5 tips for supporting good mental health at work

5 tips for supporting good mental health at work

By 2030 the challenges arising from staff mental health concerns could cost the UK economy £32.7 billion. So how can employers ensure mental health support is not ‘just a tick in the box’?

In 2016 Unum, together with our partner, The Mental Health Foundation produced “Added value: mental health as a workplace asset”.

Many companies are introducing and championing workplace mental health strategies. However, our report has shown despite this increased awareness, 42% of those with a mental health condition still don’t disclose this information to their work, because they fear discrimination and harassment.

So how can employers ensure mental health support fully benefits all employees?

Evaluate on a case-by-case basis

No one person is the same and companies should try to give managers the latitude to shape mental health support according to the needs of their teams. Everyone reacts to stress and health issues differently, so a ‘blanket approach’ is just not going to cut it.

The Financial Times’ Health at Work report shows, ill health affects corporate productivity through employee absenteeism and "presenteeism" — when staff turn up to work, but are ineffective when they get there.

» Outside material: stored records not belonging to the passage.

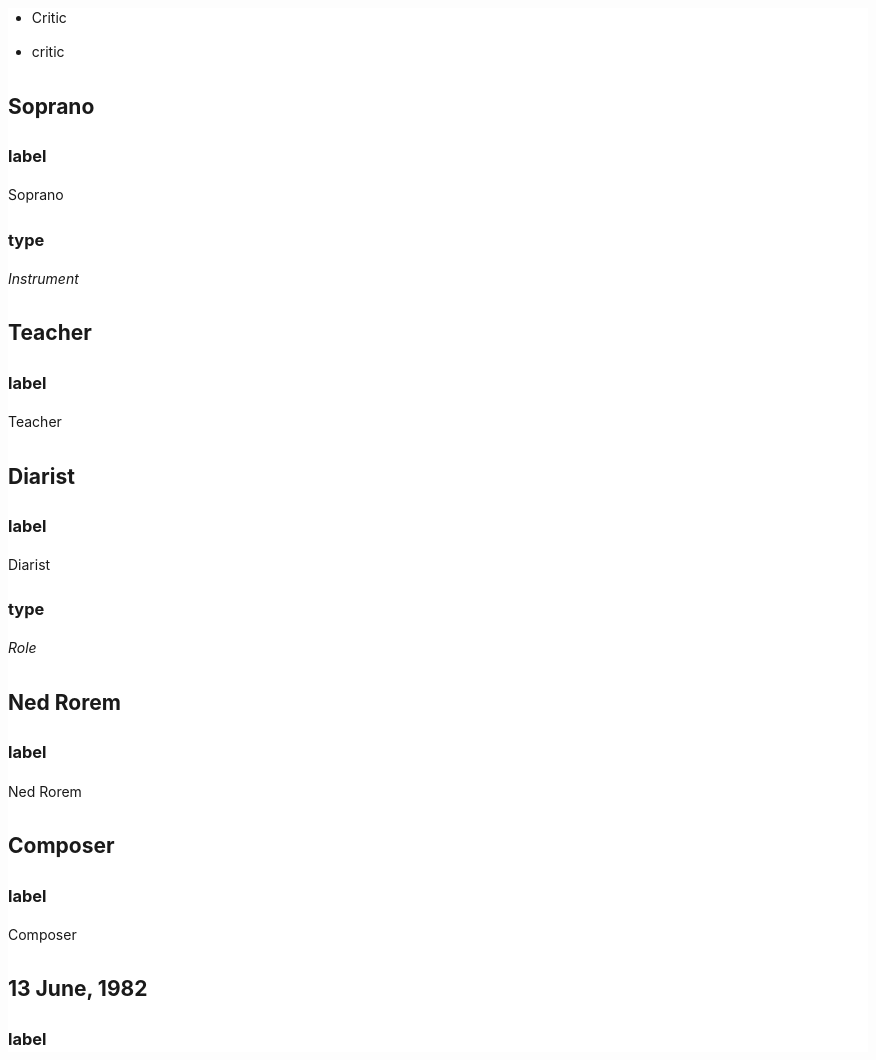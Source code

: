  - Critic

 - critic

## Soprano

### label


Soprano

### type


*Instrument*

## Teacher

### label


Teacher

## Diarist

### label


Diarist

### type


*Role*

## Ned Rorem

### label


Ned Rorem

## Composer

### label


Composer

## 13 June, 1982

### label
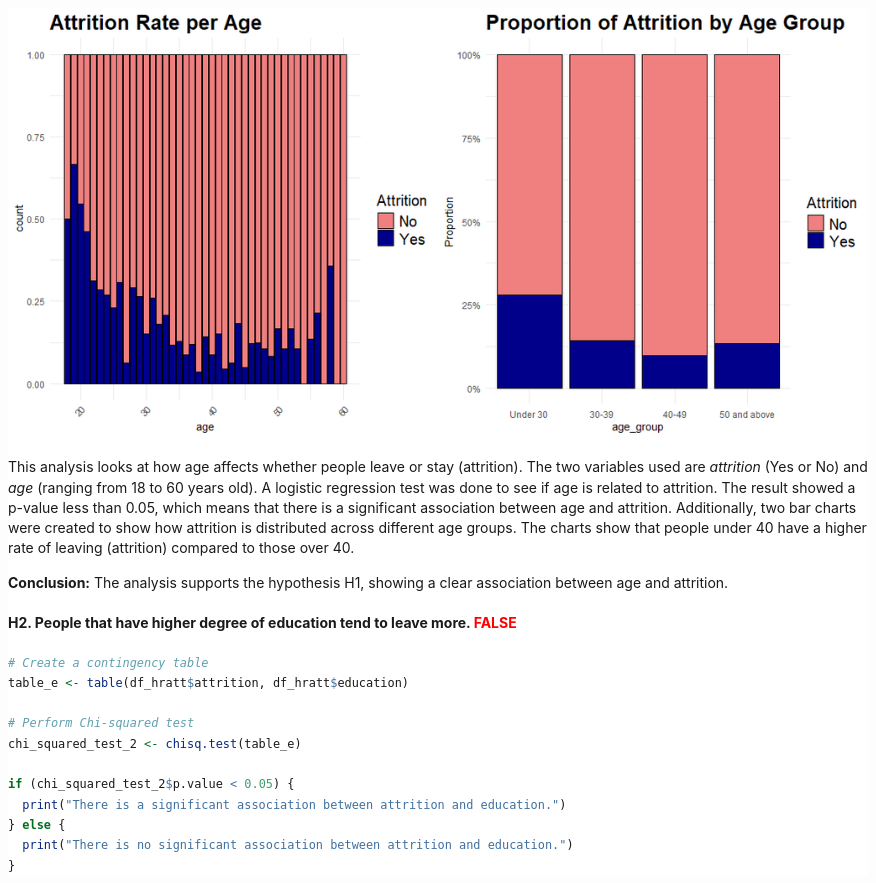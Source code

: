 ![](employee_attrition_analysis_files/figure-gfm/unnamed-chunk-23-1.png)

This analysis looks at how age affects whether people leave or stay
(attrition). The two variables used are *attrition* (Yes or No) and
*age* (ranging from 18 to 60 years old). A logistic regression test was
done to see if age is related to attrition. The result showed a p-value
less than 0.05, which means that there is a significant association
between age and attrition. Additionally, two bar charts were created to
show how attrition is distributed across different age groups. The
charts show that people under 40 have a higher rate of leaving
(attrition) compared to those over 40.

**Conclusion:** The analysis supports the hypothesis H1, showing a clear
association between age and attrition.

#### H2. People that have higher degree of education tend to leave more. **<span style="color: red;">FALSE</span>**

``` r
# Create a contingency table
table_e <- table(df_hratt$attrition, df_hratt$education)

# Perform Chi-squared test
chi_squared_test_2 <- chisq.test(table_e)

if (chi_squared_test_2$p.value < 0.05) {
  print("There is a significant association between attrition and education.")
} else {
  print("There is no significant association between attrition and education.")
}
```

Promoting more flexible work patterns, such as enabling employees to take time off for their mental health when needed or allowing remote working during difficult periods, will mean individuals are able to continue their roles effectively, as they can engage with work tasks when in the right frame of mind to do so.

Encourage cognitive hygiene

A new whitepaper from Morneau Shepell is centered around the concept of "cognitive hygiene" - the ability to effectively manage negative thinking to prevent exacerbating mental health issues.

This involves encouraging employees to learn skills such as mindfulness, meditation and keeping a good work/life balance to help them cope in difficult situations. Employers should then teach staff how to use sustainable daily actions to remind themselves to continue these practices regularly.

For example; working too many hours often leads to exhaustion and can impact an employee’s physical and mental health. As a business, you can communicate strategies for work/life balance, but employees need to know the best ways to help them keep these good habits.

Small, regular actions, such as setting an alarm to go home on time every day or making sure you take a full lunch break away from your desk, can result in long-term, positive behaviour changes, that enhance and prolong mental wellbeing.

Build ‘safe spaces’
Salesforce recently built meditation rooms on every floor of its new building in San Francisco. These 'mindfulness' zones are spaces where employees can go to seek quietness and time to relax.

Some businesses have found the creation of ‘safe spaces’ – areas designed for groups to relax and take their minds off work - to be helpful to alleviate stress. However, offerings don’t need to be overly lavish to have a positive impact.
There are cost-effective alternatives, any companies can introduce that can be just as successful. It could simply be creating a small, designated office area or even a bit of garden space, where teams are encouraged to take breaks from their hectic schedules.

Overcome barriers to disclosure

Creating an environment where mental health is discussed openly amongst employees, is one of the best ways to lessen its taboo.

Establish a mental health champions network to combat negative reactions and encourage open workplace dialogue. These are individuals who are available for informal chats with employees and can provide more detailed advice on the support available to those who might be struggling.

Businesses can also introduce Employee Assistance Programmes (EAPS), often offered with group risk products like Income Protection, for those who may need more advanced support. EAPS offer direct, confidential contact with experts who can support individuals with areas causing emotional distress, from family issues to work-related problems, addiction and mental illness. 

Train for ‘triggers’

Bupa research has revealed one in three line managers admit they would struggle to detect mental health issues in the workplace, but it’s imperative managers have the training to maintain positive staff relationships and ensure their team members are able to perform well.

Training should not only focus on reactive measures, but also teach managers to spot ‘triggers’, to hold sensitive conversations and know how to signpost to effective support.

Some may benefit from being sent away on a one or two-day course, but many others will get significant benefit from a lunchtime or breakfast session. Offering short and frequent training opportunities will also ensure maximum attendance.

To create a positive environment supporting mental health you need to build a general culture of health, combining preventative and reactive programmes for your employees. There is no "silver bullet", but the most important ingredient for success is a commitment from the top down to invest in employees’ physical and mental wellbeing.